Document Version: 1.0.0 Last Updated: 2025-12-18
- Introduction
- PPU Specifications
- Register Interface
- Memory Map
- Rendering Architecture
- Coordinate Systems
- Palette System
- Implementation Overview
- Common Pitfalls
The Ricoh 2C02 (NTSC) and 2C07 (PAL) are the Picture Processing Units used in the NES. The PPU is a dedicated graphics processor that:
- Renders 256×240 pixel display at 60 Hz (NTSC) or 50 Hz (PAL)
- Supports 2 layers: Background (tile-based) and Sprites (objects)
- Uses 8×8 pixel tiles for all graphics
- Manages a 64-color master palette with 4-color sub-palettes
- Operates 3× faster than the CPU (5.37 MHz vs. 1.79 MHz)
- Provides VBlank interrupt for timing game logic
Key Characteristics:
- Dot-level rendering (341 dots per scanline, 262 scanlines per frame)
- Parallel processing (background and sprite evaluation occur simultaneously)
- Limited sprite capacity (8 sprites per scanline, 64 total)
- Hardware scrolling via internal registers
NTSC (2C02):
Master Clock: 21.477272 MHz
PPU Clock: 5.369318 MHz (÷4)
CPU Clock: 1.789773 MHz (÷12)
Ratio: 3 PPU dots per CPU cycle (exact)
PAL (2C07):
Master Clock: 26.601712 MHz
PPU Clock: 5.320342 MHz (÷5)
CPU Clock: 1.662607 MHz (÷16)
Ratio: 3.2 PPU dots per CPU cycle
Visible Scanlines: 0-239 (240 lines)
Post-Render: 240 (idle)
VBlank: 241-260 (20 lines)
Pre-Render: 261 (prepare for next frame)
Total Scanlines: 262
Dots per Line: 341 (340 on odd frames due to cycle skip)
Frame Time: ~16.67 ms (60.0988 Hz)
VBlank Duration: ~2.27 ms (20 scanlines)
Visible Resolution: 256×240 pixels
Overscan Adjustment: ~8 pixels on each edge (common on CRT TVs)
Safe Area: 240×224 pixels (common game rendering area)
Pixel Aspect Ratio: 8:7 (NTSC), 2.34:1 display aspect after overscan
The PPU is controlled via 8 memory-mapped registers at CPU addresses $2000-$2007. The registers are mirrored every 8 bytes through $2000-$3FFF.

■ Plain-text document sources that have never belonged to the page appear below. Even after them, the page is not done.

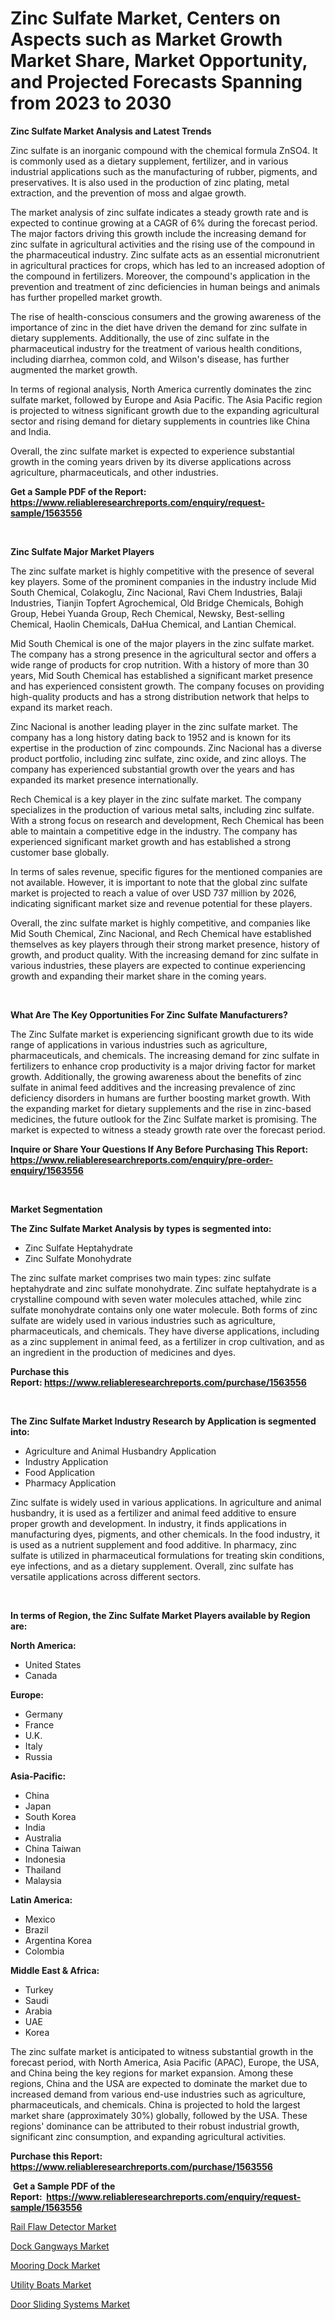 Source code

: <p><h1>Zinc Sulfate Market, Centers on Aspects such as Market Growth Market Share, Market Opportunity, and Projected Forecasts Spanning from 2023 to 2030</h1></p><p><strong>Zinc Sulfate Market Analysis and Latest Trends</strong></p>
<p><p>Zinc sulfate is an inorganic compound with the chemical formula ZnSO4. It is commonly used as a dietary supplement, fertilizer, and in various industrial applications such as the manufacturing of rubber, pigments, and preservatives. It is also used in the production of zinc plating, metal extraction, and the prevention of moss and algae growth.</p><p>The market analysis of zinc sulfate indicates a steady growth rate and is expected to continue growing at a CAGR of 6% during the forecast period. The major factors driving this growth include the increasing demand for zinc sulfate in agricultural activities and the rising use of the compound in the pharmaceutical industry. Zinc sulfate acts as an essential micronutrient in agricultural practices for crops, which has led to an increased adoption of the compound in fertilizers. Moreover, the compound's application in the prevention and treatment of zinc deficiencies in human beings and animals has further propelled market growth.</p><p>The rise of health-conscious consumers and the growing awareness of the importance of zinc in the diet have driven the demand for zinc sulfate in dietary supplements. Additionally, the use of zinc sulfate in the pharmaceutical industry for the treatment of various health conditions, including diarrhea, common cold, and Wilson's disease, has further augmented the market growth.</p><p>In terms of regional analysis, North America currently dominates the zinc sulfate market, followed by Europe and Asia Pacific. The Asia Pacific region is projected to witness significant growth due to the expanding agricultural sector and rising demand for dietary supplements in countries like China and India.</p><p>Overall, the zinc sulfate market is expected to experience substantial growth in the coming years driven by its diverse applications across agriculture, pharmaceuticals, and other industries.</p></p>
<p><strong>Get a Sample PDF of the Report:&nbsp; <a href="https://www.reliableresearchreports.com/enquiry/request-sample/1563556">https://www.reliableresearchreports.com/enquiry/request-sample/1563556</a></strong></p>
<p>&nbsp;</p>
<p><strong>Zinc Sulfate Major Market Players</strong></p>
<p><p>The zinc sulfate market is highly competitive with the presence of several key players. Some of the prominent companies in the industry include Mid South Chemical, Colakoglu, Zinc Nacional, Ravi Chem Industries, Balaji Industries, Tianjin Topfert Agrochemical, Old Bridge Chemicals, Bohigh Group, Hebei Yuanda Group, Rech Chemical, Newsky, Best-selling Chemical, Haolin Chemicals, DaHua Chemical, and Lantian Chemical.</p><p>Mid South Chemical is one of the major players in the zinc sulfate market. The company has a strong presence in the agricultural sector and offers a wide range of products for crop nutrition. With a history of more than 30 years, Mid South Chemical has established a significant market presence and has experienced consistent growth. The company focuses on providing high-quality products and has a strong distribution network that helps to expand its market reach.</p><p>Zinc Nacional is another leading player in the zinc sulfate market. The company has a long history dating back to 1952 and is known for its expertise in the production of zinc compounds. Zinc Nacional has a diverse product portfolio, including zinc sulfate, zinc oxide, and zinc alloys. The company has experienced substantial growth over the years and has expanded its market presence internationally.</p><p>Rech Chemical is a key player in the zinc sulfate market. The company specializes in the production of various metal salts, including zinc sulfate. With a strong focus on research and development, Rech Chemical has been able to maintain a competitive edge in the industry. The company has experienced significant market growth and has established a strong customer base globally.</p><p>In terms of sales revenue, specific figures for the mentioned companies are not available. However, it is important to note that the global zinc sulfate market is projected to reach a value of over USD 737 million by 2026, indicating significant market size and revenue potential for these players.</p><p>Overall, the zinc sulfate market is highly competitive, and companies like Mid South Chemical, Zinc Nacional, and Rech Chemical have established themselves as key players through their strong market presence, history of growth, and product quality. With the increasing demand for zinc sulfate in various industries, these players are expected to continue experiencing growth and expanding their market share in the coming years.</p></p>
<p>&nbsp;</p>
<p><strong>What Are The Key Opportunities For Zinc Sulfate Manufacturers?</strong></p>
<p><p>The Zinc Sulfate market is experiencing significant growth due to its wide range of applications in various industries such as agriculture, pharmaceuticals, and chemicals. The increasing demand for zinc sulfate in fertilizers to enhance crop productivity is a major driving factor for market growth. Additionally, the growing awareness about the benefits of zinc sulfate in animal feed additives and the increasing prevalence of zinc deficiency disorders in humans are further boosting market growth. With the expanding market for dietary supplements and the rise in zinc-based medicines, the future outlook for the Zinc Sulfate market is promising. The market is expected to witness a steady growth rate over the forecast period.</p></p>
<p><strong>Inquire or Share Your Questions If Any Before Purchasing This Report: <a href="https://www.reliableresearchreports.com/enquiry/pre-order-enquiry/1563556">https://www.reliableresearchreports.com/enquiry/pre-order-enquiry/1563556</a></strong></p>
<p>&nbsp;</p>
<p><strong>Market Segmentation</strong></p>
<p><strong>The Zinc Sulfate Market Analysis by types is segmented into:</strong></p>
<p><ul><li>Zinc Sulfate Heptahydrate</li><li>Zinc Sulfate Monohydrate</li></ul></p>
<p><p>The zinc sulfate market comprises two main types: zinc sulfate heptahydrate and zinc sulfate monohydrate. Zinc sulfate heptahydrate is a crystalline compound with seven water molecules attached, while zinc sulfate monohydrate contains only one water molecule. Both forms of zinc sulfate are widely used in various industries such as agriculture, pharmaceuticals, and chemicals. They have diverse applications, including as a zinc supplement in animal feed, as a fertilizer in crop cultivation, and as an ingredient in the production of medicines and dyes.</p></p>
<p><strong>Purchase this Report:&nbsp;<a href="https://www.reliableresearchreports.com/purchase/1563556">https://www.reliableresearchreports.com/purchase/1563556</a></strong></p>
<p>&nbsp;</p>
<p><strong>The Zinc Sulfate Market Industry Research by Application is segmented into:</strong></p>
<p><ul><li>Agriculture and Animal Husbandry Application</li><li>Industry Application</li><li>Food Application</li><li>Pharmacy Application</li></ul></p>
<p><p>Zinc sulfate is widely used in various applications. In agriculture and animal husbandry, it is used as a fertilizer and animal feed additive to ensure proper growth and development. In industry, it finds applications in manufacturing dyes, pigments, and other chemicals. In the food industry, it is used as a nutrient supplement and food additive. In pharmacy, zinc sulfate is utilized in pharmaceutical formulations for treating skin conditions, eye infections, and as a dietary supplement. Overall, zinc sulfate has versatile applications across different sectors.</p></p>
<p>&nbsp;</p>
<p><strong>In terms of Region, the Zinc Sulfate Market Players available by Region are:</strong></p>
<p>
    <p> <strong> North America: </strong>
        <ul>
            <li>United States</li>
            <li>Canada</li>
        </ul>
        </p> 
    <p> <strong> Europe: </strong>
        <ul>
            <li>Germany</li>
            <li>France</li>
            <li>U.K.</li>
            <li>Italy</li>
            <li>Russia</li>
        </ul>
        </p> 
    <p> <strong> Asia-Pacific: </strong>
        <ul>
            <li>China</li>
            <li>Japan</li>
            <li>South Korea</li>
            <li>India</li>
            <li>Australia</li>
            <li>China Taiwan</li>
            <li>Indonesia</li>
            <li>Thailand</li>
            <li>Malaysia</li>
        </ul>
        </p> 
    <p> <strong> Latin America: </strong>
        <ul>
            <li>Mexico</li>
            <li>Brazil</li>
            <li>Argentina Korea</li>
            <li>Colombia</li>
        </ul>
        </p> 
    <p> <strong> Middle East & Africa: </strong>
        <ul>
            <li>Turkey</li>
            <li>Saudi</li>
            <li>Arabia</li>
            <li>UAE</li>
            <li>Korea</li>
        </ul>
    </p>
    </p>
<p><p>The zinc sulfate market is anticipated to witness substantial growth in the forecast period, with North America, Asia Pacific (APAC), Europe, the USA, and China being the key regions for market expansion. Among these regions, China and the USA are expected to dominate the market due to increased demand from various end-use industries such as agriculture, pharmaceuticals, and chemicals. China is projected to hold the largest market share (approximately 30%) globally, followed by the USA. These regions' dominance can be attributed to their robust industrial growth, significant zinc consumption, and expanding agricultural activities.</p></p>
<p><strong>Purchase this Report: <a href="https://www.reliableresearchreports.com/purchase/1563556">https://www.reliableresearchreports.com/purchase/1563556</a></strong></p>
<p>&nbsp;<strong>Get a Sample PDF of the Report:&nbsp;&nbsp;<a href="https://www.reliableresearchreports.com/enquiry/request-sample/1563556">https://www.reliableresearchreports.com/enquiry/request-sample/1563556</a></strong></p>
<p><strong></strong></p>
<p><p><a href="https://medium.com/@aliwilldvm/rail-flaw-detector-market-report-reveals-the-latest-trends-and-growth-opportunities-of-this-market-dea6b3b77b8e">Rail Flaw Detector Market</a></p><p><a href="https://medium.com/@janbogisich/dock-gangways-market-analysis-and-sze-forecasted-for-period-from-2023-to-2030-5f1417aeb8d3">Dock Gangways Market</a></p><p><a href="https://medium.com/@jenniebrown07/mooring-dock-market-trends-and-market-analysis-forecasted-for-period-2023-2030-1ae3e92b80b8">Mooring Dock Market</a></p><p><a href="https://medium.com/@albertakoss2023/utility-boats-market-size-and-market-trends-complete-industry-overview-2023-to-2030-aa17cc4b94e1">Utility Boats Market</a></p><p><a href="https://medium.com/@dinafritsch/door-sliding-systems-market-share-evolution-and-market-growth-trends-2023-2030-c9e4c68834da">Door Sliding Systems Market</a></p></p>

| Address | Name | Access | Purpose |
|---|---|---|---|
| $2000 | PPUCTRL | Write | PPU control flags |
| $2001 | PPUMASK | Write | Rendering enable/disable, color effects |
| $2002 | PPUSTATUS | Read | VBlank status, sprite 0 hit, sprite overflow |
| $2003 | OAMADDR | Write | OAM (sprite) address pointer |
| $2004 | OAMDATA | R/W | OAM data read/write |
| $2005 | PPUSCROLL | Write×2 | Scrolling position (X, then Y) |
| $2006 | PPUADDR | Write×2 | VRAM address (high byte, then low byte) |
| $2007 | PPUDATA | R/W | VRAM data read/write |
7 bit 0
---- ----
VPHB SINN
|||| ||||
|||| ||++- Base nametable address
|||| || (0 = $2000; 1 = $2400; 2 = $2800; 3 = $2C00)
|||| |+--- VRAM address increment per CPU read/write of PPUDATA
|||| | (0: add 1, going across; 1: add 32, going down)
|||| +---- Sprite pattern table address for 8x8 sprites
|||| (0: $0000; 1: $1000; ignored in 8x16 mode)
|||+------ Background pattern table address (0: $0000; 1: $1000)
||+------- Sprite size (0: 8x8 pixels; 1: 8x16 pixels)
|+-------- PPU master/slave select (0: master; 1: slave; not used on NES)
+--------- Generate NMI at start of VBlank (0: off; 1: on)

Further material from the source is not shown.